Measuring deflection that matters.

Deflection rate — the share of inquiries resolved without human intervention — is the headline metric most teams adopt when they deploy a behavioral AI system. It is also a vanity metric that incentivizes the wrong behaviors and obscures the outcomes the deployment was built to produce.

This paper proposes three replacement metrics that correlate with deployment value and that the deployments in the Brevor fleet have adopted in place of, or alongside, deflection rate. The metrics are harder to compute and harder to celebrate. They are the ones that age well.

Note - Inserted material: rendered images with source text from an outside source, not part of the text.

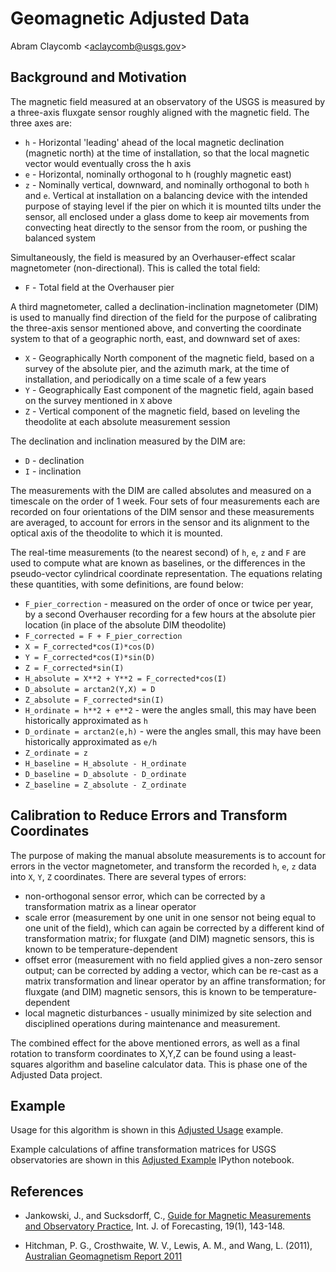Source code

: Geomagnetic Adjusted Data
===========================================================

Abram Claycomb &lt;[aclaycomb@usgs.gov](mailto:aclaycomb@usgs.gov)&gt;


## Background and Motivation

The magnetic field measured at an observatory of the USGS is
measured by a three-axis fluxgate sensor roughly aligned with the
magnetic field.  The three axes are:

- `h` - Horizontal 'leading' ahead of the local magnetic
declination (magnetic north) at the time of installation, so
that the local magnetic vector would eventually cross the h axis
- `e` - Horizontal, nominally orthogonal to h (roughly magnetic east)
- `z` - Nominally vertical, downward, and nominally orthogonal to both `h` and `e`. Vertical at installation on a balancing device with the intended purpose of staying level if the pier on which it is mounted tilts under the sensor, all enclosed under a glass dome to keep air movements from convecting heat directly to the sensor from the room, or pushing the balanced system

Simultaneously, the field is measured by an Overhauser-effect scalar magnetometer (non-directional).  This is called the total field:

- `F` - Total field at the Overhauser pier

A third magnetometer, called a declination-inclination magnetometer (DIM) is used to manually find direction of
the field for the purpose of calibrating the three-axis sensor
mentioned above, and converting the coordinate system to that of
a geographic north, east, and downward set of axes:

- `X` - Geographically North component of the magnetic field,
based on a survey of the absolute pier, and the azimuth mark, at
the time of installation, and periodically on a time scale of a
few years
- `Y` - Geographically East component of the magnetic field,
again based on the survey mentioned in `X` above
- `Z` - Vertical component of the magnetic field, based on
leveling the theodolite at each absolute measurement session

The declination and inclination measured by the DIM are:

- `D` - declination
- `I` - inclination

The measurements with the DIM are called absolutes and measured
on a timescale on the order of 1 week.  Four sets of four
measurements each are recorded on four orientations of the DIM
sensor and these measurements are averaged, to account for errors
in the sensor and its alignment to the optical axis of the
theodolite to which it is mounted.

The real-time measurements (to the nearest second) of `h`, `e`,
`z` and `F` are used to compute what are known as baselines, or the differences in the pseudo-vector cylindrical coordinate representation.  The equations relating these quantities, with some definitions, are found below:

- `F_pier_correction` - measured on the order of once or twice
per year, by a second Overhauser recording for a few hours at the absolute pier location (in place of the absolute DIM theodolite)
- `F_corrected = F + F_pier_correction`
- `X = F_corrected*cos(I)*cos(D)`
- `Y = F_corrected*cos(I)*sin(D)`
- `Z = F_corrected*sin(I)`
- `H_absolute = X**2 + Y**2 = F_corrected*cos(I)`
- `D_absolute = arctan2(Y,X) = D`
- `Z_absolute = F_corrected*sin(I)`
- `H_ordinate = h**2 + e**2` - were the angles small, this may
have been historically approximated as `h`
- `D_ordinate = arctan2(e,h)` - were the angles small, this may
have been historically approximated as `e/h`
- `Z_ordinate = z`
- `H_baseline = H_absolute - H_ordinate`
- `D_baseline = D_absolute - D_ordinate`
- `Z_baseline = Z_absolute - Z_ordinate`

## Calibration to Reduce Errors and Transform Coordinates

The purpose of making the manual absolute measurements is to
account for errors in the vector magnetometer, and transform
the recorded `h`, `e`, `z` data into `X`, `Y`, `Z` coordinates.
There are several types of errors:

- non-orthogonal sensor error, which can be corrected by a transformation matrix as a linear operator
- scale error (measurement by one unit in one sensor not being equal to one unit of the field), which can again be corrected by a different kind of transformation matrix; for fluxgate (and DIM) magnetic sensors, this is known to be temperature-dependent
- offset error (measurement with no field applied gives a non-zero sensor output; can be corrected by adding a vector, which can be re-cast as a matrix transformation and linear operator by an affine transformation; for fluxgate (and DIM) magnetic sensors, this is known to be temperature-dependent
- local magnetic disturbances - usually minimized by site selection and disciplined operations during maintenance and measurement.

The combined effect for the above mentioned errors, as well as
a final rotation to transform coordinates to X,Y,Z can be found
using a least-squares algorithm and baseline calculator data.  This is phase one of the Adjusted Data project.


## Example

Usage for this algorithm is shown in this
[Adjusted Usage](Adjusted_usage.md)
example.

Example calculations of affine transformation matrices for USGS
observatories are shown in this [Adjusted Example](AdjustedPhaseOneFunction2.ipynb) IPython notebook.


## References

 - Jankowski, J., and Sucksdorff, C., [Guide for Magnetic Measurements and Observatory Practice](http://www.iugg.org/IAGA/iaga-pages/pdf/Iaga-Guide-Observatories.pdf),
   Int. J. of Forecasting, 19(1), 143-148.

 - Hitchman, P. G., Crosthwaite, W. V., Lewis, A. M., and Wang, L. (2011), [Australian Geomagnetism Report 2011](https://d28rz98at9flks.cloudfront.net/73627/Rec2012_072.pdf)

 
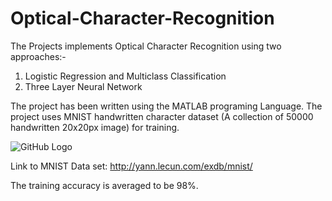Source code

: # Optical-Character-Recognition
The Projects implements Optical Character Recognition using two approaches:-
1. Logistic Regression and Multiclass Classification
2. Three Layer Neural Network

The project has been written using the MATLAB programing Language. The project uses MNIST handwritten character dataset (A collection of 50000 handwritten 20x20px image) for training. 

![GitHub Logo](https://kuanhoong.files.wordpress.com/2016/01/mnistdigits.gif)

Link to MNIST Data set: http://yann.lecun.com/exdb/mnist/

The training accuracy is averaged to be 98%.

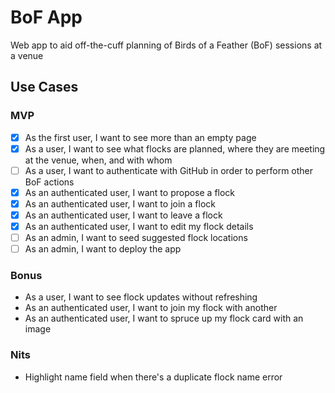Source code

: # BoF App

Web app to aid off-the-cuff planning of Birds of a Feather (BoF) sessions at a venue

## Use Cases

### MVP

* [X] As the first user, I want to see more than an empty page
* [X] As a user, I want to see what flocks are planned, where they are meeting at the venue, when, and with whom
* [ ] As a user, I want to authenticate with GitHub in order to perform other BoF actions
* [X] As an authenticated user, I want to propose a flock
* [X] As an authenticated user, I want to join a flock
* [X] As an authenticated user, I want to leave a flock
* [X] As an authenticated user, I want to edit my flock details
* [ ] As an admin, I want to seed suggested flock locations
* [ ] As an admin, I want to deploy the app

### Bonus

* As a user, I want to see flock updates without refreshing
* As an authenticated user, I want to join my flock with another
* As an authenticated user, I want to spruce up my flock card with an image

### Nits

* Highlight name field when there's a duplicate flock name error
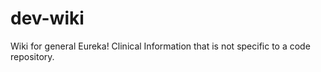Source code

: # dev-wiki
Wiki for general Eureka! Clinical Information that is not specific to a code repository.
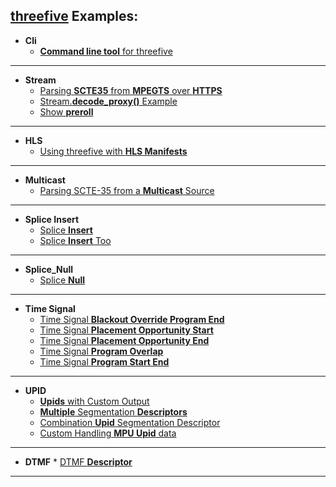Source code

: ## [threefive](https://github.com/futzu/SCTE35-threefive/) Examples:

* __Cli__
  * [__Command line tool__ for threefive](https://github.com/futzu/SCTE35-threefive/blob/master/examples/cli.py)
 ---

 * __Stream__
      * [Parsing __SCTE35__ from __MPEGTS__ over __HTTPS__](https://github.com/futzu/threefive/blob/master/examples/stream/decode_http.py)
      * [Stream.__decode_proxy()__ Example](https://github.com/futzu/SCTE35-threefive/blob/master/examples/stream/decode_proxy.py)
      * [Show __preroll__](https://github.com/futzu/threefive/blob/master/examples/stream/preroll.py)
 ---
 * __HLS__
      * [Using threefive with __HLS Manifests__](https://github.com/futzu/SCTE35-threefive/tree/master/examples/hls)
 ---
 * __Multicast__
      * [Parsing SCTE-35 from a __Multicast__ Source](https://github.com/futzu/SCTE35-threefive/blob/master/examples/multicast/README.txt)
 ---  
 * __Splice Insert__
      * [Splice __Insert__](https://github.com/futzu/SCTE35-threefive/blob/master/examples/spliceinsert/Splice_Insert.py)
      * [Splice __Insert__ Too](https://github.com/futzu/SCTE35-threefive/blob/master/examples/spliceinsert/Splice_Insert_Too.py)
 ---
 * __Splice_Null__
      * [Splice __Null__](https://github.com/futzu/SCTE35-threefive/blob/master/examples/splicenull)  
 ---     
 * __Time Signal__
      * [Time Signal __Blackout Override Program End__](https://github.com/futzu/SCTE35-threefive/blob/master/examples/timesignal/Time_Signal_Blackout_Override_Program_End.py)
      * [Time Signal __Placement Opportunity Start__](https://github.com/futzu/SCTE35-threefive/blob/master/examples/timesignal/Time_Signal-Placement_Opportunity_Start.py)
      * [Time Signal __Placement Opportunity End__](https://github.com/futzu/SCTE35-threefive/blob/master/examples/timesignal/Time_Signal-Placement_Opportunity_End.py)
      * [Time Signal __Program Overlap__ ](https://github.com/futzu/SCTE35-threefive/blob/master/examples/timesignal/Time_Signal-Program_Overlap.py)
      * [Time Signal __Program Start End__](https://github.com/futzu/SCTE35-threefive/blob/master/examples/timesignal/Time_Signal-Program_Start_End.py)
---
 *  __UPID__
       * [__Upids__ with Custom Output](https://github.com/futzu/SCTE35-threefive/blob/master/examples/upid/Upid_Custom_Output.py)
       * [__Multiple__ Segmentation __Descriptors__](https://github.com/futzu/SCTE35-threefive/blob/master/examples/upid/Multi_Upid.py)
       * [Combination __Upid__ Segmentation Descriptor](https://github.com/futzu/SCTE35-threefive/blob/master/examples/upid/Upid_Combo.py)
       * [Custom Handling __MPU Upid__ data](https://github.com/futzu/SCTE35-threefive/blob/master/examples/upid/Custom_Upid_Handling.py)
---
* __DTMF__
      * [DTMF __Descriptor__](https://github.com/futzu/SCTE35-threefive/blob/master/examples/dtmf)
---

Why deflection rate is misleading.

A high deflection rate can mean the system handled inquiries well, or it can mean the system aggressively closed inquiries that should have escalated, or it can mean the system handled the easy inquiries and routed the hard ones to a queue the operator does not measure. The metric does not distinguish among the three outcomes.

The second-order problem is that deflection rate creates incentives that produce the wrong system. A deployment optimized for deflection will tend toward over-confident responses on edge cases, premature closure of ambiguous interactions, and routing decisions that look good on the dashboard and feel bad to the member. We have seen deployments cross 80% measured deflection while member-satisfaction scores moved in the opposite direction. The dashboard was right and useless.

The third-order problem is that the metric is hard to argue with internally. A deflection rate that has gone up is a metric an operator can defend in a quarterly review. A deployment that has held a measured-value metric flat while replacing 15% of the routing volume with a higher-quality path is harder to defend, even though it is the better outcome. The political weight of the wrong metric is part of why it persists.

Completion-without-escalation.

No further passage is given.